Вот почему Шекспир (в отличие от современной ему английской историографии) в бурных событиях англий­ского XV в. увидел не только «смутное время», не просто смену династии на престоле, а смену исторических эпох: переход от иерархии — к национальному государству, от средневековой патриархальности, в которой роль и место индивида были зафиксированы однажды и навсегда в его «родословной», — к условиям существования, в которых то и другое оказалось во власти времени и тем самым лиши­лось определенности и постоянства. В отличие от «про­фессиональных хронистов» своего времени, Шекспир уви­дел всю глубину происшедшего переворота, когда пред­ставлявшийся наглухо замкнутым и неподвижным мир средневековья на глазах одного поколения раскрылся на­встречу ветрам вселенной. Нет сомнения, что в рамках двух тетралогий этот переход с наибольшей глубиной ана­лизируется в двух частях хроники «Генрих IV». Ни в од­ном другом литературном произведении той эпохи с такой ясностью не обрисованы поляризация общественных сил на рубеже средневековья и нового времени, их идеалы и принципы.
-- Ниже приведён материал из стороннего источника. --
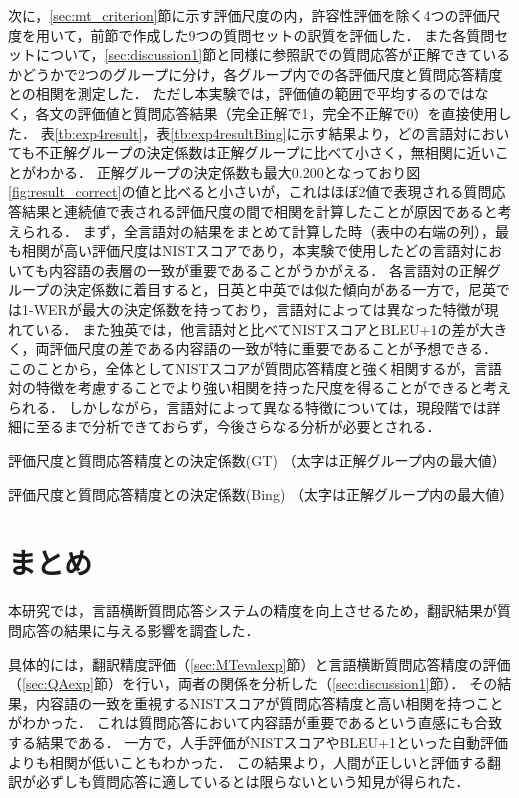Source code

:\documentclass[japanese]{jnlp_1.4}
\begin{document}
{次に，{\ref{sec:mt_criterion}}節に示す評価尺度の内，許容性評価を除く4つの評価尺度を用いて，前節で作成した9つの質問セットの訳質を評価した．
また各質問セットについて，{\ref{sec:discussion1}}節と同様に参照訳での質問応答が正解できているかどうかで2つのグループに分け，各グループ内での各評価尺度と質問応答精度との相関を測定した．
ただし本実験では，評価値の範囲で平均するのではなく，各文の評価値と質問応答結果（完全正解で1，完全不正解で0）を直接使用した．
表{\ref{tb:exp4result}}，表{\ref{tb:exp4resultBing}}に示す結果より，どの言語対においても不正解グループの決定係数は正解グループに比べて小さく，無相関に近いことがわかる．
正解グループの決定係数も最大0.200となっており図{\ref{fig:result_correct}}の値と比べると小さいが，これはほぼ2値で表現される質問応答結果と連続値で表される評価尺度の間で相関を計算したことが原因であると考えられる．
まず，全言語対の結果をまとめて計算した時（表中の右端の列），最も相関が高い評価尺度はNISTスコアであり，本実験で使用したどの言語対においても内容語の表層の一致が重要であることがうかがえる．
各言語対の正解グループの決定係数に着目すると，日英と中英では似た傾向がある一方で，尼英では1-WERが最大の決定係数を持っており，言語対によっては異なった特徴が現れている．
また独英では，他言語対と比べてNISTスコアとBLEU+1の差が大きく，両評価尺度の差である内容語の一致が特に重要であることが予想できる．
このことから，全体としてNISTスコアが質問応答精度と強く相関するが，言語対の特徴を考慮することでより強い相関を持った尺度を得ることができると考えられる．
しかしながら，言語対によって異なる特徴については，現段階では詳細に至るまで分析できておらず，今後さらなる分析が必要とされる．}

\begin{table}[t]
\caption{評価尺度と質問応答精度との決定係数(GT) （太字は正解グループ内の最大値）}
\label{tb:exp4result}

\end{table}
\begin{table}[t]
\caption{評価尺度と質問応答精度との決定係数(Bing) （太字は正解グループ内の最大値）}
\label{tb:exp4resultBing}

\end{table}


\section{まとめ} \label{sec:conclusion}

本研究では，言語横断質問応答システムの精度を向上させるため，翻訳結果が質問応答の結果に与える影響を調査した．


具体的には，翻訳精度評価（{\ref{sec:MTevalexp}}節）と言語横断質問応答精度の評価（{\ref{sec:QAexp}}節）を行い，両者の関係を分析した（{\ref{sec:discussion1}}節）．
その結果，内容語の一致を重視するNISTスコアが質問応答精度と高い相関を持つことがわかった．
これは質問応答において内容語が重要であるという直感にも合致する結果である．
一方で，人手評価がNISTスコアやBLEU+1といった自動評価よりも相関が低いこともわかった．
この結果より，人間が正しいと評価する翻訳が必ずしも質問応答に適しているとは限らないという知見が得られた．
\end{document}
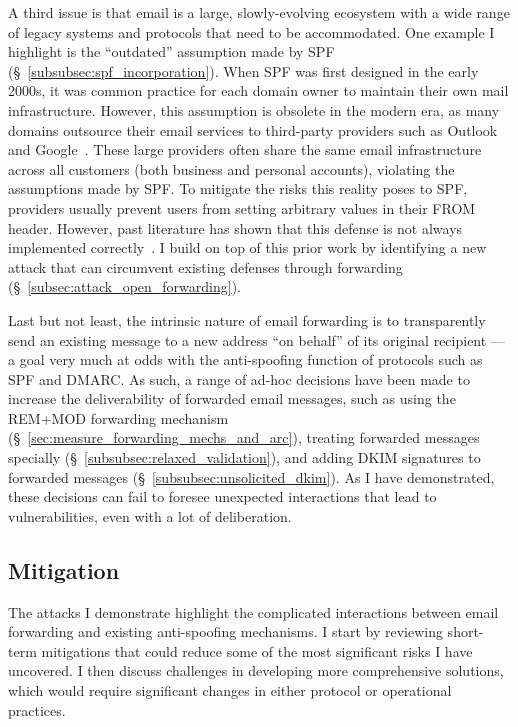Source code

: A third issue is that email is a large, slowly-evolving ecosystem with a wide range of legacy systems and protocols that need to be accommodated.
One example I highlight is the ``outdated'' assumption made by SPF (\S~\ref{subsubsec:spf_incorporation}). When SPF was first designed in the early 2000s, it was common practice for each domain owner to maintain their own mail infrastructure. However, this assumption is obsolete in the modern era, as many domains outsource their email services to third-party providers such as Outlook and Google~\cite{liu2021s}. These large providers often share the same email infrastructure across all customers (both business and personal accounts), violating the assumptions made by SPF. 
To mitigate the risks this reality poses to SPF, providers 
usually prevent users from setting arbitrary values in their FROM header. However, past literature has shown that this defense is not always implemented correctly~\cite{chen2020composition}. I build on top of this prior work by identifying a new attack that can circumvent existing defenses through forwarding (\S~\ref{subsec:attack_open_forwarding}).

Last but not least, the intrinsic nature of email forwarding is to transparently send an existing message to a new address ``on behalf'' of its original recipient --- a goal very much at odds with the anti-spoofing function of protocols such as SPF and DMARC. As such, a range of ad-hoc decisions have been made to increase the deliverability of forwarded email messages, such as using the REM+MOD forwarding mechanism (\S~\ref{sec:measure_forwarding_mechs_and_arc}), treating forwarded messages specially (\S~\ref{subsubsec:relaxed_validation}), and adding DKIM signatures to forwarded messages (\S~\ref{subsubsec:unsolicited_dkim}). As I have demonstrated, 
these decisions can fail to foresee unexpected interactions that lead to vulnerabilities, even with a lot of deliberation.

\subsection{Mitigation}
The attacks I demonstrate highlight the complicated interactions
between email forwarding and existing anti-spoofing mechanisms. I start by reviewing short-term mitigations that could reduce some of the most significant risks I have uncovered. I then discuss challenges in developing more comprehensive solutions, which would require significant changes in either
protocol or operational practices.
Политическим центром эпохи, формирующим новую социальную иерархию и новую шкалу политических цен­ностей — представления о рангах, правах и обязанностях и т. п., предстает, разумеется, королевский дворец. Оли­цетворение нового государственного начала — король, источник «нового права», «хранитель мира и порядка», твердой рукой пресекающий смуту, откуда она не исхо­дила бы. В более чем противоречивом сопряжении с ним находятся устремления двух других общественных полюсов этого времени. Один из них — феодальная знать, средоточие реальной угрозы анархии: мятежей, заговоров, смуты, мир Хотспера. Другой — мир Фальстафа, мир завсегдатаев постоялых дворов и трактиров Истчипа, на­селенный пестрым людом, выпавшим «из орбит движе­ния» различных сословий: здесь оставшиеся при одном лишь звании рыцари, добывающие средства для «благо­родной жизни» на больших дорогах, наемные служаки, искатели приключений, слуги. Мир — анархичный, им­пульсивный, неуправляемый, фермент постоянного бро­жения, особо опасного ввиду его соприкосновения с ни­зами, улицей, толпой. Сталкивая эти миры между собой, Шекспир создал удивительную систему зеркал, каждое из которых отражало окружающую действительность неповторимым образом. Разумеется, не только сцениче­ски, но и исторически наиболее притягательным в этой системе является Фальстаф. Дворянин по рождению, он оказался «вне традиционного способа жизни своего клас­са», но именно поэтому вне его традиционных предубеждений. Равным образом, очутившись во власти мира де­нег, он решительно отвергает его этику и «политическую экономию». Но, оказавшись в столь специфическом для того времени «междуклассовом» пространстве, Фальстаф с редкой проницательностью раскрывает изнанку этоса различных сословий, служилых различных рангов, нако­нец, мира, к которому он сам принадлежит.

В трактирах Истчипа Фальстаф ведет себя как истый «дворянин» своего времени — он ест и пьет в долг, ни­когда не справляется о его размере и очень не любит, когда ему об этом напоминают. Однако само звучание слова «сэр» все еще действует магически — оно спасает Фальстафа от долговой тюрьмы и обеспечивает ему еже­дневно добрую порцию хереса и достаточно каплунов. «Уж такой честный!» — воскликнет хозяйка трактира, провожая его на государеву службу. Благородный плут и грабитель, рыцарь, предпочитающий поединку на шпа­гах фехтование словесное, «ненасытная утроба», Фаль­стаф свободен от всех форм сословной узости, связанно­сти, ограниченности. Удивительно ли, что именно его «образ мыслей и действий» стал наиболее всеобъемлющим зеркалом истории эпохи становления ренессансной госу­дарственности.